Come è stato ben spiegato da D’Ippoliti, i veri beneficiari del quoziente familiare sarebbero le famiglie benestanti monoreddito con diversi figli che in questo modo si sottrarrebbero ai rigori dell’imposta progressiva. Sono le famiglie tanto care ai partiti cattolici in Italia e in generale ai conservatori in tutti i paesi. (Se ne è recentemente accorto il primo ministro inglese Cameron che aveva proposto la politica opposta di togliere le detrazioni per i figli alle famiglie nelle quali uno dei coniugi guadagnasse più di 51.000 euro: è stato sommerso da un’ondata di proteste dall’interno del suo stesso partito). Ma non solo il quoziente familiare è iniquo sul piano della giustizia sociale, è anche un chiaro disconoscimento del contributo al benessere della famiglia fornito dal lavoro di cura erogato dalle donne. Mette infatti sullo stesso piano famiglie che hanno lo stesso reddito monetario ma non la stessa – e più rilevante – “capacità di pagamento”. (2) La “moglie a carico” lo è solo dal punto di vista del reddito monetario; nella maggioranza dei casi invece non è un fardello inattivo, bensì lavora senza retribuzione per un numero di ore pari o superiori a quelle del coniuge migliorando la qualità della vita dei suoi familiari. Una famiglia dove uno solo guadagni 40.000 euro o dove i due coniugi guadagnino 20.000 euro ciascuno non hanno la stessa “capacità di pagamento”: questa sarà maggiore per quella famiglia che non deve acquistare sul mercato i servizi sostitutivi del lavoro domestico.

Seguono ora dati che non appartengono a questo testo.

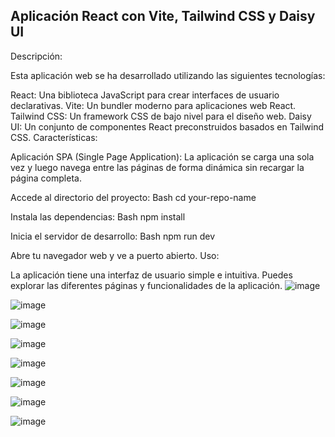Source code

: 

## Aplicación React con Vite, Tailwind CSS y Daisy UI
Descripción:

Esta aplicación web se ha desarrollado utilizando las siguientes tecnologías:

React: Una biblioteca JavaScript para crear interfaces de usuario declarativas.
Vite: Un bundler moderno para aplicaciones web React.
Tailwind CSS: Un framework CSS de bajo nivel para el diseño web.
Daisy UI: Un conjunto de componentes React preconstruidos basados en Tailwind CSS.
Características:

Aplicación SPA (Single Page Application): La aplicación se carga una sola vez y luego navega entre las páginas de forma dinámica sin recargar la página completa.


Accede al directorio del proyecto:
Bash
cd your-repo-name


Instala las dependencias:
Bash
npm install

Inicia el servidor de desarrollo:
Bash
npm run dev

Abre tu navegador web y ve a puerto abierto.
Uso:

La aplicación tiene una interfaz de usuario simple e intuitiva. Puedes explorar las diferentes páginas y funcionalidades de la aplicación.
![image](https://github.com/michelcub/search_hotels_front/assets/49735520/7934066d-4d68-4543-a5d3-149c3223b9e4)

![image](https://github.com/michelcub/search_hotels_front/assets/49735520/a8e650a0-cb69-486b-acef-208dc2b0d11c)

![image](https://github.com/michelcub/search_hotels_front/assets/49735520/f14c054d-d877-4b67-ad73-8a8044051394)

![image](https://github.com/michelcub/search_hotels_front/assets/49735520/51d2935a-5415-4246-b2f3-84a924aace59)

![image](https://github.com/michelcub/search_hotels_front/assets/49735520/b29ad92d-f8a3-465f-93e2-7f00941e9008)

![image](https://github.com/michelcub/search_hotels_front/assets/49735520/2d4d57f9-2605-4ad2-9f08-78ea76b1ca94)

![image](https://github.com/michelcub/search_hotels_front/assets/49735520/377f2524-5e3a-475e-9ef6-d01023e662ce)

![image](https://github.com/michelcub/search_hotels_front/assets/49735520/5a235dc9-cfe8-4d38-83d0-649028f00f61)







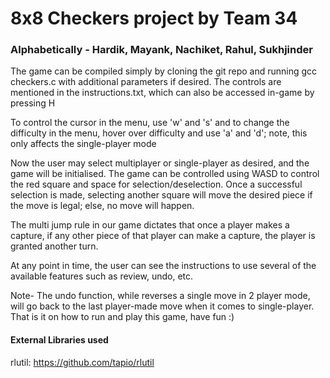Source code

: # 8x8 Checkers project by Team 34
### Alphabetically - Hardik, Mayank, Nachiket, Rahul, Sukhjinder






The game can be compiled simply by cloning the git repo and running gcc checkers.c with additional parameters if desired.
The controls are mentioned in the instructions.txt, which can also be accessed in-game by pressing H

To control the cursor in the menu, use 'w' and 's'
and to change the difficulty in the menu, hover over difficulty and use 'a' and 'd'; note, this only affects the single-player mode

Now the user may select multiplayer or single-player as desired, and the game will be initialised. 
The game can be controlled using WASD to control the red square and space for selection/deselection.
Once a successful selection is made, selecting another square will move the desired piece if the move is legal; else, no move will happen.

The multi jump rule in our game dictates that once a player makes a capture, if any other piece of that player can make a capture, the player is granted another turn.

At any point in time, the user can see the instructions to use several of the available features such as review, undo, etc.

Note- The undo function, while reverses a single move in 2 player mode, will go back to the last player-made move when it comes to single-player.  
That is it on how to run and play this game, have fun :)





#### External Libraries used
rlutil: https://github.com/tapio/rlutil
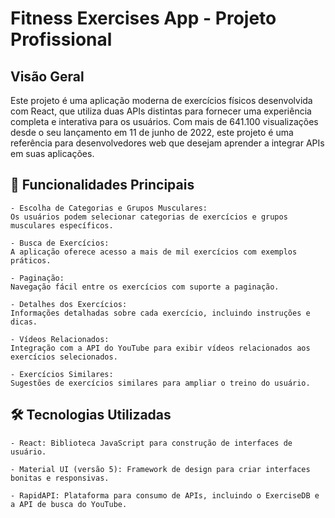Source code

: # Fitness Exercises App - Projeto Profissional
## Visão Geral

Este projeto é uma aplicação moderna de exercícios físicos desenvolvida com React, que utiliza duas APIs distintas para fornecer uma experiência completa e interativa para os usuários. Com mais de 641.100 visualizações desde o seu lançamento em 11 de junho de 2022, este projeto é uma referência para desenvolvedores web que desejam aprender a integrar APIs em suas aplicações.
## 🚀 Funcionalidades Principais

    - Escolha de Categorias e Grupos Musculares:
    Os usuários podem selecionar categorias de exercícios e grupos musculares específicos.

    - Busca de Exercícios:
    A aplicação oferece acesso a mais de mil exercícios com exemplos práticos.

    - Paginação:
    Navegação fácil entre os exercícios com suporte a paginação.

    - Detalhes dos Exercícios:
    Informações detalhadas sobre cada exercício, incluindo instruções e dicas.

    - Vídeos Relacionados:
    Integração com a API do YouTube para exibir vídeos relacionados aos exercícios selecionados.

    - Exercícios Similares:
    Sugestões de exercícios similares para ampliar o treino do usuário.

## 🛠️ Tecnologias Utilizadas

    - React: Biblioteca JavaScript para construção de interfaces de usuário.

    - Material UI (versão 5): Framework de design para criar interfaces bonitas e responsivas.

    - RapidAPI: Plataforma para consumo de APIs, incluindo o ExerciseDB e a API de busca do YouTube.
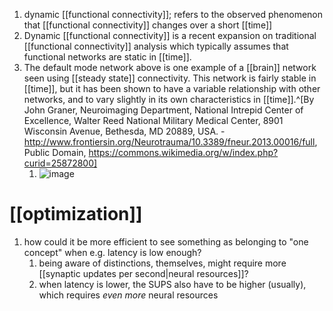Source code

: 1. dynamic [[functional connectivity]]; refers to the observed phenomenon that [[functional connectivity]] changes over a short [[time]]
2. Dynamic [[functional connectivity]] is a recent expansion on traditional [[functional connectivity]] analysis which typically assumes that functional networks are static in [[time]].
3. The default mode network above is one example of a [[brain]] network seen using [[steady state]] connectivity. This network is fairly stable in [[time]], but it has been shown to have a variable relationship with other networks, and to vary slightly in its own characteristics in [[time]].^[By John Graner, Neuroimaging Department, National Intrepid Center of Excellence, Walter Reed National Military Medical Center, 8901 Wisconsin Avenue, Bethesda, MD 20889, USA. - http://www.frontiersin.org/Neurotrauma/10.3389/fneur.2013.00016/full, Public Domain, https://commons.wikimedia.org/w/index.php?curid=25872800]
	1. ![image](https://upload.wikimedia.org/wikipedia/commons/thumb/9/9a/Default_mode_network-WRNMMC.jpg/640px-Default_mode_network-WRNMMC.jpg)

# [[optimization]]
1. how could it be more efficient to see something as belonging to "one concept" when e.g. latency is low enough?
	1. being aware of distinctions, themselves, might require more [[synaptic updates per second|neural resources]]?
	2. when latency is lower, the SUPS also have to be higher (usually), which requires _even more_ neural resources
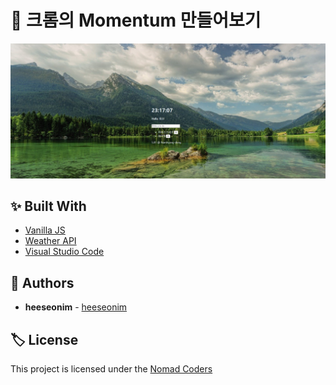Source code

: # :pencil: 크롬의 Momentum 만들어보기
![RESULT](./images/Momentum_result2.png)

## :sparkles: Built With

* [Vanilla JS](http://vanilla-js.com/)
* [Weather API](https://openweathermap.org/api)
* [Visual Studio Code](https://code.visualstudio.com/)

## :see_no_evil: Authors

* **heeseonim** - [heeseonim](https://github.com/heeseonim)

## :label: License

This project is licensed under the [Nomad Coders](https://academy.nomadcoders.co/)
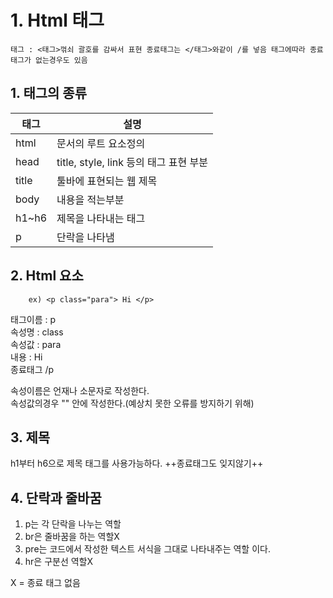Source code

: # 1. Html 태그

    태그 : <태그>꺾쇠 괄호를 감싸서 표현 종료태그는 </태그>와같이 /를 넣음 태그에따라 종료태그가 없는경우도 있음 

## 1. 태그의 종류

|태그|설명|
|---|---|
|html|문서의 루트 요소정의|
|head|title, style, link 등의 태그 표현 부분|
|title|툴바에 표현되는 웹 제목|
|body|내용을 적는부분|
|h1~h6|제목을 나타내는 태그|
|p|단락을 나타냄|


## 2. Html 요소


        ex) <p class="para"> Hi </p>

태그이름 : p   
속성명 : class   
속성값 : para   
내용 : Hi   
종료태그 /p   
 
     
속성이름은 언재나 소문자로 작성한다.   
속성값의경우 "" 안에 작성한다.(예상치 못한 오류를 방지하기 위해)       


## 3. 제목

h1부터 h6으로 제목 태그를 사용가능하다.
++종료태그도 잊지않기++

## 4. 단락과 줄바꿈

1. p는 각 단락을 나누는 역할      
2. br은 줄바꿈을 하는 역할X      
3. pre는 코드에서 작성한 텍스트 서식을 그대로 나타내주는 역할 이다.
4. hr은 구분선 역할X

X = 종료 태그 없음
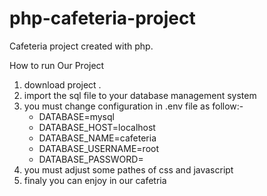 # php-cafeteria-project
<p>Cafeteria project created with php.</p>
How to run Our Project
<ol>
	<li> download project .</li>
	<li> import the sql file to your database management system </li>
	<li>you must change configuration in .env file as follow:-
		<ul>
				<li>DATABASE=mysql</li>
	      <li>DATABASE_HOST=localhost</li>
	      <li>DATABASE_NAME=cafeteria</li>
	      <li>DATABASE_USERNAME=root</li>
				<li>DATABASE_PASSWORD=</li>
		</ul>
	</li>
	<li>you must adjust some pathes of css and javascript </li>
	<li>finaly you can enjoy in our cafetria </li>
</ol>
<img src=>

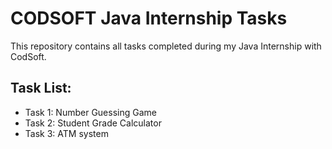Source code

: # CODSOFT Java Internship Tasks

This repository contains all tasks completed during my Java Internship with CodSoft.

## Task List:
- Task 1: Number Guessing Game
- Task 2: Student Grade Calculator
- Task 3: ATM system
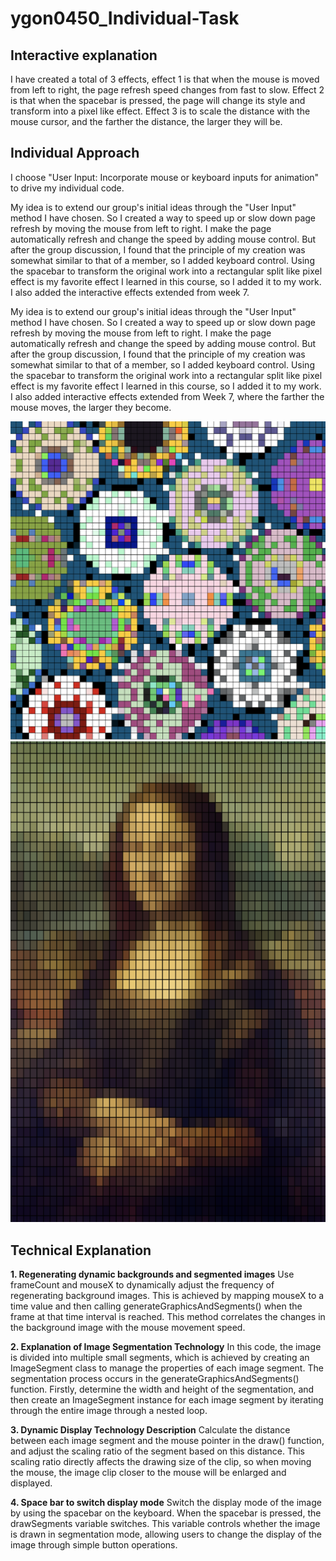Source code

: # ygon0450_Individual-Task

## Interactive explanation
I have created a total of 3 effects, effect 1 is that when the mouse is moved from left to right, the page refresh speed changes from fast to slow. Effect 2 is that when the spacebar is pressed, the page will change its style and transform into a pixel like effect. Effect 3 is to scale the distance with the mouse cursor, and the farther the distance, the larger they will be.

## Individual Approach
I choose "User Input: Incorporate mouse or keyboard inputs for animation" to drive my individual code.

My idea is to extend our group's initial ideas through the "User Input" method I have chosen. So I created a way to speed up or slow down page refresh by moving the mouse from left to right. I make the page automatically refresh and change the speed by adding mouse control. But after the group discussion, I found that the principle of my creation was somewhat similar to that of a member, so I added keyboard control. Using the spacebar to transform the original work into a rectangular split like pixel effect is my favorite effect I learned in this course, so I added it to my work. I also added the interactive effects extended from week 7.

My idea is to extend our group's initial ideas through the "User Input" method I have chosen. So I created a way to speed up or slow down page refresh by moving the mouse from left to right. I make the page automatically refresh and change the speed by adding mouse control. But after the group discussion, I found that the principle of my creation was somewhat similar to that of a member, so I added keyboard control. Using the spacebar to transform the original work into a rectangular split like pixel effect is my favorite effect I learned in this course, so I added it to my work. I also added interactive effects extended from Week 7, where the farther the mouse moves, the larger they become.

 ![References of inspiration ](image/1.png)
  ![References of inspiration ](image/2.png)


## Technical Explanation
**1. Regenerating dynamic backgrounds and segmented images**
Use frameCount and mouseX to dynamically adjust the frequency of regenerating background images. This is achieved by mapping mouseX to a time value and then calling generateGraphicsAndSegments() when the frame at that time interval is reached. This method correlates the changes in the background image with the mouse movement speed.

**2. Explanation of Image Segmentation Technology**
In this code, the image is divided into multiple small segments, which is achieved by creating an ImageSegment class to manage the properties of each image segment. The segmentation process occurs in the generateGraphicsAndSegments() function. Firstly, determine the width and height of the segmentation, and then create an ImageSegment instance for each image segment by iterating through the entire image through a nested loop.

**3. Dynamic Display Technology Description**
Calculate the distance between each image segment and the mouse pointer in the draw() function, and adjust the scaling ratio of the segment based on this distance. This scaling ratio directly affects the drawing size of the clip, so when moving the mouse, the image clip closer to the mouse will be enlarged and displayed.

**4. Space bar to switch display mode**
Switch the display mode of the image by using the spacebar on the keyboard. When the spacebar is pressed, the drawSegments variable switches. This variable controls whether the image is drawn in segmentation mode, allowing users to change the display of the image through simple button operations.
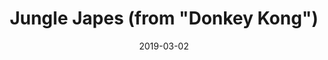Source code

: ---
title: "Jungle Japes (from \"Donkey Kong\")"
date: 2019-03-02
alt-title: "Jungle Juice"
composer: "Grant Kirkhope"
src: "/assets/arrangements/jungle_japes.pdf"
link: "/assets/arrangements/jungle_japes.mp3"
---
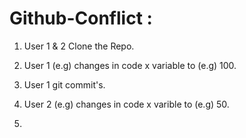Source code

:# Github-Conflict : 

1. User 1 & 2 Clone the Repo.

2. User 1 (e.g) changes in code x variable to (e.g) 100.

3. User 1 git commit's.

4. User 2 (e.g) changes in code x varible to (e.g) 50.

5. 
 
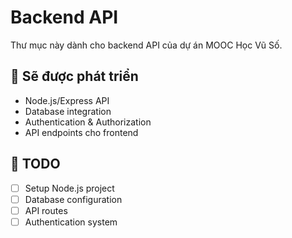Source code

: # Backend API

Thư mục này dành cho backend API của dự án MOOC Học Vũ Số.

## 🚀 Sẽ được phát triển

- Node.js/Express API
- Database integration
- Authentication & Authorization
- API endpoints cho frontend

## 📝 TODO

- [ ] Setup Node.js project
- [ ] Database configuration
- [ ] API routes
- [ ] Authentication system
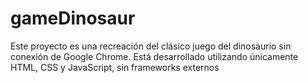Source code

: # gameDinosaur
Este proyecto es una recreación del clásico juego del dinosaurio sin conexión de Google Chrome. Está desarrollado utilizando únicamente HTML, CSS y JavaScript, sin frameworks externos
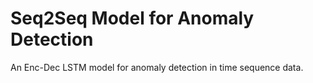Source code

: # Seq2Seq Model for Anomaly Detection

An Enc-Dec LSTM model for anomaly detection in time sequence data.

E’ quindi giusto, come accade nel nostro sistema, che, a parità di reddito, la famiglia monoreddito abbia un’imposta superiore, perché superiore è la quantità/qualità dei servizi di cui dispone. Questa è stata la scelta dell’Italia, anche se attenuata dal mantenimento in vigore delle detrazioni per il coniuge a carico. Si è voluto infatti evitare quella scelta netta a favore della tassazione individuale che altri paesi, come la Svezia, hanno più coraggiosamente effettuato (si veda l'articolo di Ruggero Paladini su questo stesso sito).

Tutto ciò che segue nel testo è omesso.